* [Exercise objective] Go through the data below and copy each line where the word "image" occurs.
[Start of section]
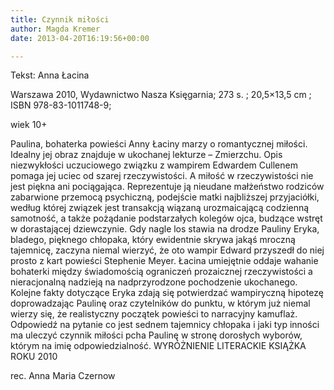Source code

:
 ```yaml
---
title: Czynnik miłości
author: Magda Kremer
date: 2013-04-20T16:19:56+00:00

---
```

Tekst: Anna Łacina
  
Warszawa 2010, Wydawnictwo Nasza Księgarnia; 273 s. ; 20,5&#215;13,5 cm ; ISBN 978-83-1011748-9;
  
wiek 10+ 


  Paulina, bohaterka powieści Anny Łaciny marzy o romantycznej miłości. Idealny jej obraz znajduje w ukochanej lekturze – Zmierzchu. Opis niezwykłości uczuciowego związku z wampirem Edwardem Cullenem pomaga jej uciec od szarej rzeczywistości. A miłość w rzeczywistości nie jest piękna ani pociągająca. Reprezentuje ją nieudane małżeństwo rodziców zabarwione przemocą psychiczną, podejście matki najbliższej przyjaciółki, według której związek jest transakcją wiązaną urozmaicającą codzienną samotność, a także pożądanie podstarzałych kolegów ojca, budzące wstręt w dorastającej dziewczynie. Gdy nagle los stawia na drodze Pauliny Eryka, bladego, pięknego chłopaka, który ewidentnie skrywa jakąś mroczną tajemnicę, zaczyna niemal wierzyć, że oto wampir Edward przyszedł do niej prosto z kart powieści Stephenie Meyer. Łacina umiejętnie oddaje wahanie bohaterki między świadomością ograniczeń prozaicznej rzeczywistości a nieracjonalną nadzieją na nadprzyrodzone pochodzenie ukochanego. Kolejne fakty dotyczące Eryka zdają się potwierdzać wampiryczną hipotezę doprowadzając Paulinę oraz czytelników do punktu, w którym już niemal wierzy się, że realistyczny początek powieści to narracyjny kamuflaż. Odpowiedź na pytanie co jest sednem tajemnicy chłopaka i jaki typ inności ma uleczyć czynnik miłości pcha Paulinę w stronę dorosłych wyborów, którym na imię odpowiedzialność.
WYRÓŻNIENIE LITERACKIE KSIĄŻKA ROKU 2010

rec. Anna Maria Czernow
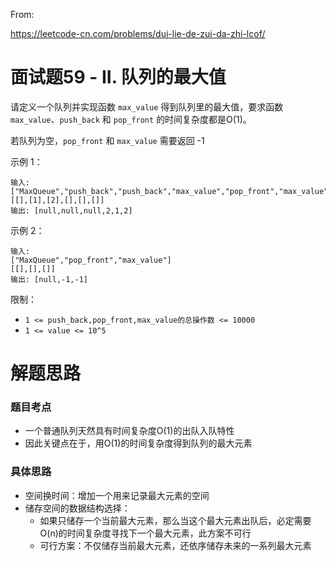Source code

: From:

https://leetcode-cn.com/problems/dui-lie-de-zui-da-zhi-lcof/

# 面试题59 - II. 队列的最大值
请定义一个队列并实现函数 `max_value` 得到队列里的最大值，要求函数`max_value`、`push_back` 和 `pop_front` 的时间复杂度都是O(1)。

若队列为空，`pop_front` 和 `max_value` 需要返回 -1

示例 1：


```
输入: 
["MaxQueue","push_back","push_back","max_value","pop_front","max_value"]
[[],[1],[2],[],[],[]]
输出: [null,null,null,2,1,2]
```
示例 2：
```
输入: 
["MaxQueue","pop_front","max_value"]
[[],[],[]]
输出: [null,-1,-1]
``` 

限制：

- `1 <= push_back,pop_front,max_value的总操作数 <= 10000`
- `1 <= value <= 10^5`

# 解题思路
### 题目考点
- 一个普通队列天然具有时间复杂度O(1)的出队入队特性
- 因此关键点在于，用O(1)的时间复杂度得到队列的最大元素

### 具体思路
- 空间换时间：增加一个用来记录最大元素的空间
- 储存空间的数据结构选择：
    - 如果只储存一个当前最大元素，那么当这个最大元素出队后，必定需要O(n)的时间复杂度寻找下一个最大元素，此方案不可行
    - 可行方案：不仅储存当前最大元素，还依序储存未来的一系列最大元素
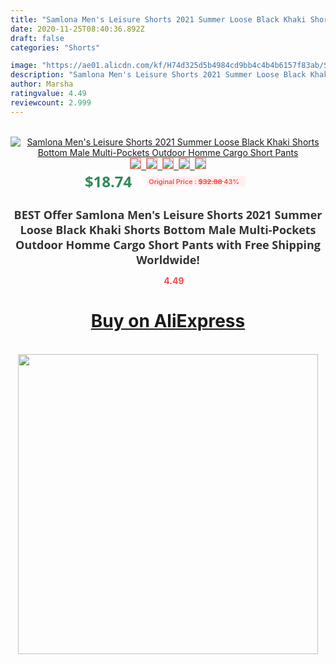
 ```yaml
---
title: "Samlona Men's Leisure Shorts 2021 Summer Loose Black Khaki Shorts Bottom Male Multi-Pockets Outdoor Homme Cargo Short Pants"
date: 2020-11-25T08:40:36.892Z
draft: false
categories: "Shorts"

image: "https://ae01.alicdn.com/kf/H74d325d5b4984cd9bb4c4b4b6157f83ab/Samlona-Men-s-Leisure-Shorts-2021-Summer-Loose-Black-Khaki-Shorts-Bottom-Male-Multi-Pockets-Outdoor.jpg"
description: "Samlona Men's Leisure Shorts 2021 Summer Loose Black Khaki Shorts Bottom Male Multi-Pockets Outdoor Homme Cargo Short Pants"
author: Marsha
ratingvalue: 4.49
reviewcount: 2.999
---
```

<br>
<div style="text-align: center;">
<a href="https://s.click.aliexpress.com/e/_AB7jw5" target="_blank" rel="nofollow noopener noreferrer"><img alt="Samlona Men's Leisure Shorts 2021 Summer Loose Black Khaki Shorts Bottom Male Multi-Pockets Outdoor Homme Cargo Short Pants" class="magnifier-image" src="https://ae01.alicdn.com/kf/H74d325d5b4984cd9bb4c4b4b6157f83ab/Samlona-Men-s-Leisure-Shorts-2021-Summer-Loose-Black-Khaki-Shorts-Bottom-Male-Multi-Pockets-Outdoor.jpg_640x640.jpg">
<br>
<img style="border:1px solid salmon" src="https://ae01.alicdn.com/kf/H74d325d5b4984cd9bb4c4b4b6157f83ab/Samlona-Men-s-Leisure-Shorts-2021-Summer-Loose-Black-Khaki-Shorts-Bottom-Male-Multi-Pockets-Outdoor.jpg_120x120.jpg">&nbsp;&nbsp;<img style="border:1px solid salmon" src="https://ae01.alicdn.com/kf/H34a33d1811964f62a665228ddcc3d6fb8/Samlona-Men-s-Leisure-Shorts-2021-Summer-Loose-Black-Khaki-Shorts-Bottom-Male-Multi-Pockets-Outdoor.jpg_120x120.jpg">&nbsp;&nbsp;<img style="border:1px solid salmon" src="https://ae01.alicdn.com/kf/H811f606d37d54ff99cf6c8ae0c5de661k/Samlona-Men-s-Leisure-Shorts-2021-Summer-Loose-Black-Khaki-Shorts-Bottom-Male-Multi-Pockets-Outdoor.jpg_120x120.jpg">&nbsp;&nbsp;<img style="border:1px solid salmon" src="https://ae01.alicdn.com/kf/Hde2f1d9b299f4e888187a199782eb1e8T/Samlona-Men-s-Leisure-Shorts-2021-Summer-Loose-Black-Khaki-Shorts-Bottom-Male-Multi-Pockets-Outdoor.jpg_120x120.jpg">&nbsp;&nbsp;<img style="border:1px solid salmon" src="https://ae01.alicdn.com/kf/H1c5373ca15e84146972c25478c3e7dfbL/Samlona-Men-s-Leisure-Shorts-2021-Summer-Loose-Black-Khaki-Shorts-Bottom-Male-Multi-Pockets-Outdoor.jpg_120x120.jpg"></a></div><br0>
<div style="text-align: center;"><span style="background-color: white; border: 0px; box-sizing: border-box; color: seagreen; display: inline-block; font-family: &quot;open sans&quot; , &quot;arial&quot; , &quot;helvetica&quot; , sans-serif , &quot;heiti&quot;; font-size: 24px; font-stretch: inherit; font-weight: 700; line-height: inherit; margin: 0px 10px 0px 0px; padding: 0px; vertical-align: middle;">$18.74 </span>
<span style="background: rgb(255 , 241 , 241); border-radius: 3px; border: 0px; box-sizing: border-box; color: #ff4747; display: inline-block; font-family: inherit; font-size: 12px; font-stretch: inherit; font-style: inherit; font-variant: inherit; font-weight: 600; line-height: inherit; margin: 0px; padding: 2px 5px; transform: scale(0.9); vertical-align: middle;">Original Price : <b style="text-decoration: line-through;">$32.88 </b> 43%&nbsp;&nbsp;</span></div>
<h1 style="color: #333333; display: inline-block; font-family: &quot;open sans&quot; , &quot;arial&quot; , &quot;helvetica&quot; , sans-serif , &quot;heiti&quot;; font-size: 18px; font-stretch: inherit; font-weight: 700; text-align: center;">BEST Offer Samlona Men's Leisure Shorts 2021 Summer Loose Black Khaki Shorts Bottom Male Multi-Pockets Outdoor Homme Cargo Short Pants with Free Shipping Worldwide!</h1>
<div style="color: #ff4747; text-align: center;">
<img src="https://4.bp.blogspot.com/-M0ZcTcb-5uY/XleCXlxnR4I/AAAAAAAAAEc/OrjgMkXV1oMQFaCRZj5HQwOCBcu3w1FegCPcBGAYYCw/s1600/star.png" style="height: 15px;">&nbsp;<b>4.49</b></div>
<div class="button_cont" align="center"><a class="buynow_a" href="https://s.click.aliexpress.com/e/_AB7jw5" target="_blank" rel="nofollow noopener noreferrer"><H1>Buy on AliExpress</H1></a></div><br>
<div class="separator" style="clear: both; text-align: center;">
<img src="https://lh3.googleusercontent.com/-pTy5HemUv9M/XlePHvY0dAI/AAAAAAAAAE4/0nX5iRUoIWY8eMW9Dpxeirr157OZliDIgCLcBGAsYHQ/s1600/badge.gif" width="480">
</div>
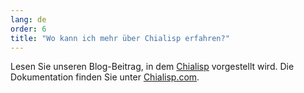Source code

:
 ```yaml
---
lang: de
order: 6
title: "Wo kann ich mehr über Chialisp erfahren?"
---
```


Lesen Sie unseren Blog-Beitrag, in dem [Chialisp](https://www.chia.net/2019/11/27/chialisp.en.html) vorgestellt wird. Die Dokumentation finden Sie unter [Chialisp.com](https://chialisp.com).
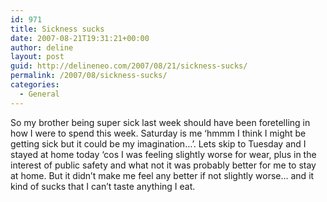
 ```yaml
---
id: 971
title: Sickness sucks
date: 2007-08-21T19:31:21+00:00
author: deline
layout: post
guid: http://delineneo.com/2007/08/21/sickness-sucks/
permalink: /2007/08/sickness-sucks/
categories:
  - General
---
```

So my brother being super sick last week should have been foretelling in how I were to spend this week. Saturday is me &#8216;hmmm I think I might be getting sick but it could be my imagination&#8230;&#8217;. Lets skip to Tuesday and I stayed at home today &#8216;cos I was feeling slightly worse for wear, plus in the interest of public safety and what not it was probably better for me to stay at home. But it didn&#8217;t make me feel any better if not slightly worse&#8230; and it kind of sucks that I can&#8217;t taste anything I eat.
[End of section]
* [Solution for this exercise]
image: "https://ae01.alicdn.com/kf/H74d325d5b4984cd9bb4c4b4b6157f83ab/Samlona-Men-s-Leisure-Shorts-2021-Summer-Loose-Black-Khaki-Shorts-Bottom-Male-Multi-Pockets-Outdoor.jpg"
<a href="https://s.click.aliexpress.com/e/_AB7jw5" target="_blank" rel="nofollow noopener noreferrer"><img alt="Samlona Men's Leisure Shorts 2021 Summer Loose Black Khaki Shorts Bottom Male Multi-Pockets Outdoor Homme Cargo Short Pants" class="magnifier-image" src="https://ae01.alicdn.com/kf/H74d325d5b4984cd9bb4c4b4b6157f83ab/Samlona-Men-s-Leisure-Shorts-2021-Summer-Loose-Black-Khaki-Shorts-Bottom-Male-Multi-Pockets-Outdoor.jpg_640x640.jpg">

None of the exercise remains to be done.